→ Exercise brief
Copy out each entry precisely; no image belongs in the result.

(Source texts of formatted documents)
== Segment start ==
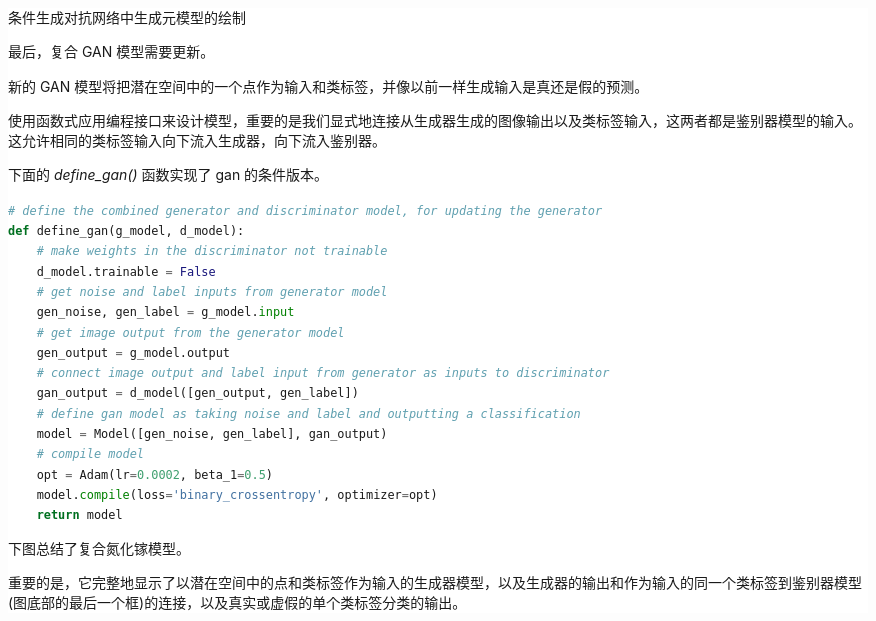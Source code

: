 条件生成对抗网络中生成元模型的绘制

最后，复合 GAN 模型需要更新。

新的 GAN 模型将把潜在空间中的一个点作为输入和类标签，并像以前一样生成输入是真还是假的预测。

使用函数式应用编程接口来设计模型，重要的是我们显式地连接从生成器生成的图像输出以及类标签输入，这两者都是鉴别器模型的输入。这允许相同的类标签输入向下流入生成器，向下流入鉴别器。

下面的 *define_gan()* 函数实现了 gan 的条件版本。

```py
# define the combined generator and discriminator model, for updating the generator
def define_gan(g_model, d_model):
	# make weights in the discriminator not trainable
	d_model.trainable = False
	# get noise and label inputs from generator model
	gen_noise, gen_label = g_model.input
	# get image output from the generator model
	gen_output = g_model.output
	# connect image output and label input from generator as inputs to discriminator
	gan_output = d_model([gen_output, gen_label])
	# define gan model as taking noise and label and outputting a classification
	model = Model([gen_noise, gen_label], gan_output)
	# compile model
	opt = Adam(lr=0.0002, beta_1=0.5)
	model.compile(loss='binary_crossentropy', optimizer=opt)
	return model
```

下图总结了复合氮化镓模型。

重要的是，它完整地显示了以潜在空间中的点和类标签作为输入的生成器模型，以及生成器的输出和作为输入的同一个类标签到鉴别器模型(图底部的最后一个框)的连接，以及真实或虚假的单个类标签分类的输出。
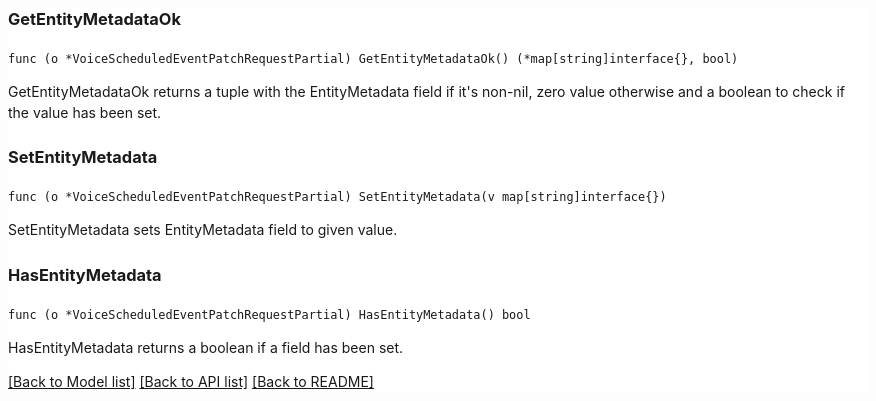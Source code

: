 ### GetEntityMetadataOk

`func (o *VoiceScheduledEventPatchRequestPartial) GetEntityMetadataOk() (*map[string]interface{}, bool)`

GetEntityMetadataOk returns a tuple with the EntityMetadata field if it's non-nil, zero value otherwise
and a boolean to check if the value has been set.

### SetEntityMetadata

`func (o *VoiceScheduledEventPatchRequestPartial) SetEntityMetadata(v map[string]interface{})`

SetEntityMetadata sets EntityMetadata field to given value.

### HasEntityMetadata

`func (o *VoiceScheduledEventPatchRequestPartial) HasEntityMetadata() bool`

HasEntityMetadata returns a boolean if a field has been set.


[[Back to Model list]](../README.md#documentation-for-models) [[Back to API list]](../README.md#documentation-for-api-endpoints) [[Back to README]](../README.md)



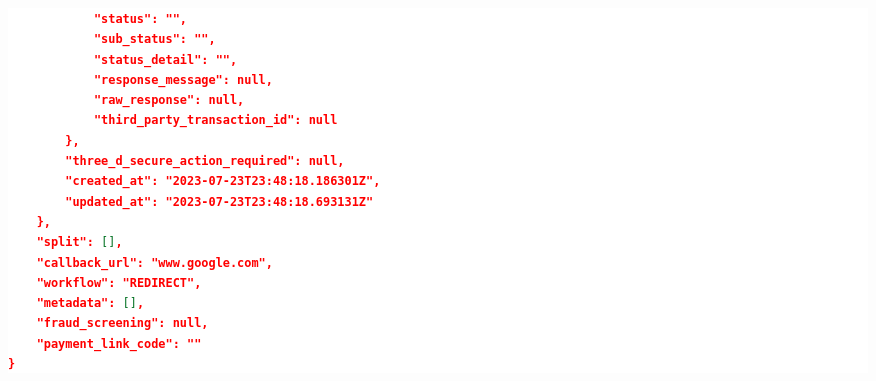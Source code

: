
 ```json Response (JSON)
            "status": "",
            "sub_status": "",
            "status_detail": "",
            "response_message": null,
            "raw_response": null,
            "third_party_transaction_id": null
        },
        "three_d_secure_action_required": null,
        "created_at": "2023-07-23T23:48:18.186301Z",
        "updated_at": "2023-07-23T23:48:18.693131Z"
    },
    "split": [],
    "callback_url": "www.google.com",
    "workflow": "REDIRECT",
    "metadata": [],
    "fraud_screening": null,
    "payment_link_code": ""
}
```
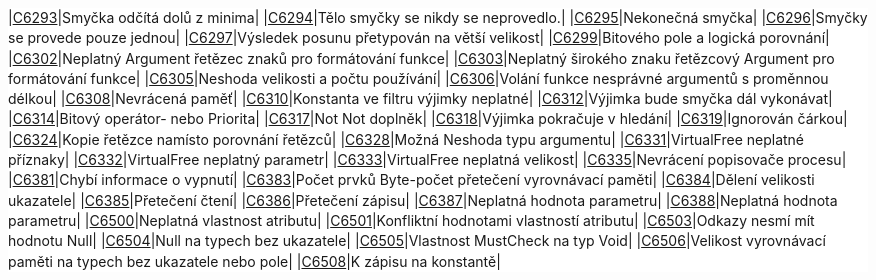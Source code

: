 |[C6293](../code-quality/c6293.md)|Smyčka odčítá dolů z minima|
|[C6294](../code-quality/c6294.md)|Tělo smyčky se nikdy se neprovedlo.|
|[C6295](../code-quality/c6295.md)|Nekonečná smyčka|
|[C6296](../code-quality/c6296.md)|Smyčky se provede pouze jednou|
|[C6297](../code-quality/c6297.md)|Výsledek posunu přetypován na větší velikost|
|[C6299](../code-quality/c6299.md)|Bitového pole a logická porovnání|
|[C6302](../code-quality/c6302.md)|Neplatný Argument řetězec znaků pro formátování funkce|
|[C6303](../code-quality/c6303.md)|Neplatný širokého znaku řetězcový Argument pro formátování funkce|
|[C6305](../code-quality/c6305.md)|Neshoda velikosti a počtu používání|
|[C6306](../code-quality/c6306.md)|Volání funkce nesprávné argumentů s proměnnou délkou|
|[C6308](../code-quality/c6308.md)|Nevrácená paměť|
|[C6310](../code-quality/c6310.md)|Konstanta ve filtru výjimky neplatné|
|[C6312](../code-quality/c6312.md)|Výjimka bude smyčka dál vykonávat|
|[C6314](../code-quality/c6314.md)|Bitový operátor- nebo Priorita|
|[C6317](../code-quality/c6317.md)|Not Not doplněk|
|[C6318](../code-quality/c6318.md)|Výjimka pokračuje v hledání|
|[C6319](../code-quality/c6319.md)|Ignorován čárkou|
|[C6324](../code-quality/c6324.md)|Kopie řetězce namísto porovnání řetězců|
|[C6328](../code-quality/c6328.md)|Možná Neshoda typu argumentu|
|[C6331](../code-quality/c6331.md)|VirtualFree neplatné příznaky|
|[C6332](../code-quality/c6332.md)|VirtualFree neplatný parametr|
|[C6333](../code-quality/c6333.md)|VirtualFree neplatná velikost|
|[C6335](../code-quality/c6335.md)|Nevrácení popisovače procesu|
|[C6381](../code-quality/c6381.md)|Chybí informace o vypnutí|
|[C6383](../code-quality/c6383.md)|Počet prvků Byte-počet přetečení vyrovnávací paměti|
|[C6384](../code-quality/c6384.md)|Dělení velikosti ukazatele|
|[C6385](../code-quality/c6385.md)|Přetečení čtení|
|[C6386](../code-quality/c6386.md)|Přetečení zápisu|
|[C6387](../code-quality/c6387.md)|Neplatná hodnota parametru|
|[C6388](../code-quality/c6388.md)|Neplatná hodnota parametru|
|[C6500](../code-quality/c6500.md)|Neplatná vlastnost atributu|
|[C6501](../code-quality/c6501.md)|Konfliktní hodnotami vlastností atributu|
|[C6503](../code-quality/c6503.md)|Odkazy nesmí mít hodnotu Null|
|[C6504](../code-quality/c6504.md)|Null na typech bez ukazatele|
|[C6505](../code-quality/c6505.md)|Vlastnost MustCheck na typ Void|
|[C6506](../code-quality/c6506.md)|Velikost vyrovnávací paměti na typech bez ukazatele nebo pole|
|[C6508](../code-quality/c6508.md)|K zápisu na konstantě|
== Segment end ==
→ Reply to the exercise
Source code

: 条件生成对抗网络中生成元模型的绘制

最后，复合 GAN 模型需要更新。

新的 GAN 模型将把潜在空间中的一个点作为输入和类标签，并像以前一样生成输入是真还是假的预测。

使用函数式应用编程接口来设计模型，重要的是我们显式地连接从生成器生成的图像输出以及类标签输入，这两者都是鉴别器模型的输入。这允许相同的类标签输入向下流入生成器，向下流入鉴别器。

下面的 *define_gan()* 函数实现了 gan 的条件版本。

```py
# define the combined generator and discriminator model, for updating the generator
def define_gan(g_model, d_model):
	# make weights in the discriminator not trainable
	d_model.trainable = False
	# get noise and label inputs from generator model
	gen_noise, gen_label = g_model.input
	# get image output from the generator model
	gen_output = g_model.output
	# connect image output and label input from generator as inputs to discriminator
	gan_output = d_model([gen_output, gen_label])
	# define gan model as taking noise and label and outputting a classification
	model = Model([gen_noise, gen_label], gan_output)
	# compile model
	opt = Adam(lr=0.0002, beta_1=0.5)
	model.compile(loss='binary_crossentropy', optimizer=opt)
	return model
```

下图总结了复合氮化镓模型。

重要的是，它完整地显示了以潜在空间中的点和类标签作为输入的生成器模型，以及生成器的输出和作为输入的同一个类标签到鉴别器模型(图底部的最后一个框)的连接，以及真实或虚假的单个类标签分类的输出。
Source code

: ### GetEntityMetadataOk

`func (o *VoiceScheduledEventPatchRequestPartial) GetEntityMetadataOk() (*map[string]interface{}, bool)`

GetEntityMetadataOk returns a tuple with the EntityMetadata field if it's non-nil, zero value otherwise
and a boolean to check if the value has been set.

### SetEntityMetadata

`func (o *VoiceScheduledEventPatchRequestPartial) SetEntityMetadata(v map[string]interface{})`

SetEntityMetadata sets EntityMetadata field to given value.

### HasEntityMetadata

`func (o *VoiceScheduledEventPatchRequestPartial) HasEntityMetadata() bool`

HasEntityMetadata returns a boolean if a field has been set.


[[Back to Model list]](../README.md#documentation-for-models) [[Back to API list]](../README.md#documentation-for-api-endpoints) [[Back to README]](../README.md)



Source code

:
 ```json Response (JSON)
            "status": "",
            "sub_status": "",
            "status_detail": "",
            "response_message": null,
            "raw_response": null,
            "third_party_transaction_id": null
        },
        "three_d_secure_action_required": null,
        "created_at": "2023-07-23T23:48:18.186301Z",
        "updated_at": "2023-07-23T23:48:18.693131Z"
    },
    "split": [],
    "callback_url": "www.google.com",
    "workflow": "REDIRECT",
    "metadata": [],
    "fraud_screening": null,
    "payment_link_code": ""
}
```
Source code

: |[C6293](../code-quality/c6293.md)|Smyčka odčítá dolů z minima|
|[C6294](../code-quality/c6294.md)|Tělo smyčky se nikdy se neprovedlo.|
|[C6295](../code-quality/c6295.md)|Nekonečná smyčka|
|[C6296](../code-quality/c6296.md)|Smyčky se provede pouze jednou|
|[C6297](../code-quality/c6297.md)|Výsledek posunu přetypován na větší velikost|
|[C6299](../code-quality/c6299.md)|Bitového pole a logická porovnání|
|[C6302](../code-quality/c6302.md)|Neplatný Argument řetězec znaků pro formátování funkce|
|[C6303](../code-quality/c6303.md)|Neplatný širokého znaku řetězcový Argument pro formátování funkce|
|[C6305](../code-quality/c6305.md)|Neshoda velikosti a počtu používání|
|[C6306](../code-quality/c6306.md)|Volání funkce nesprávné argumentů s proměnnou délkou|
|[C6308](../code-quality/c6308.md)|Nevrácená paměť|
|[C6310](../code-quality/c6310.md)|Konstanta ve filtru výjimky neplatné|
|[C6312](../code-quality/c6312.md)|Výjimka bude smyčka dál vykonávat|
|[C6314](../code-quality/c6314.md)|Bitový operátor- nebo Priorita|
|[C6317](../code-quality/c6317.md)|Not Not doplněk|
|[C6318](../code-quality/c6318.md)|Výjimka pokračuje v hledání|
|[C6319](../code-quality/c6319.md)|Ignorován čárkou|
|[C6324](../code-quality/c6324.md)|Kopie řetězce namísto porovnání řetězců|
|[C6328](../code-quality/c6328.md)|Možná Neshoda typu argumentu|
|[C6331](../code-quality/c6331.md)|VirtualFree neplatné příznaky|
|[C6332](../code-quality/c6332.md)|VirtualFree neplatný parametr|
|[C6333](../code-quality/c6333.md)|VirtualFree neplatná velikost|
|[C6335](../code-quality/c6335.md)|Nevrácení popisovače procesu|
|[C6381](../code-quality/c6381.md)|Chybí informace o vypnutí|
|[C6383](../code-quality/c6383.md)|Počet prvků Byte-počet přetečení vyrovnávací paměti|
|[C6384](../code-quality/c6384.md)|Dělení velikosti ukazatele|
|[C6385](../code-quality/c6385.md)|Přetečení čtení|
|[C6386](../code-quality/c6386.md)|Přetečení zápisu|
|[C6387](../code-quality/c6387.md)|Neplatná hodnota parametru|
|[C6388](../code-quality/c6388.md)|Neplatná hodnota parametru|
|[C6500](../code-quality/c6500.md)|Neplatná vlastnost atributu|
|[C6501](../code-quality/c6501.md)|Konfliktní hodnotami vlastností atributu|
|[C6503](../code-quality/c6503.md)|Odkazy nesmí mít hodnotu Null|
|[C6504](../code-quality/c6504.md)|Null na typech bez ukazatele|
|[C6505](../code-quality/c6505.md)|Vlastnost MustCheck na typ Void|
|[C6506](../code-quality/c6506.md)|Velikost vyrovnávací paměti na typech bez ukazatele nebo pole|
|[C6508](../code-quality/c6508.md)|K zápisu na konstantě|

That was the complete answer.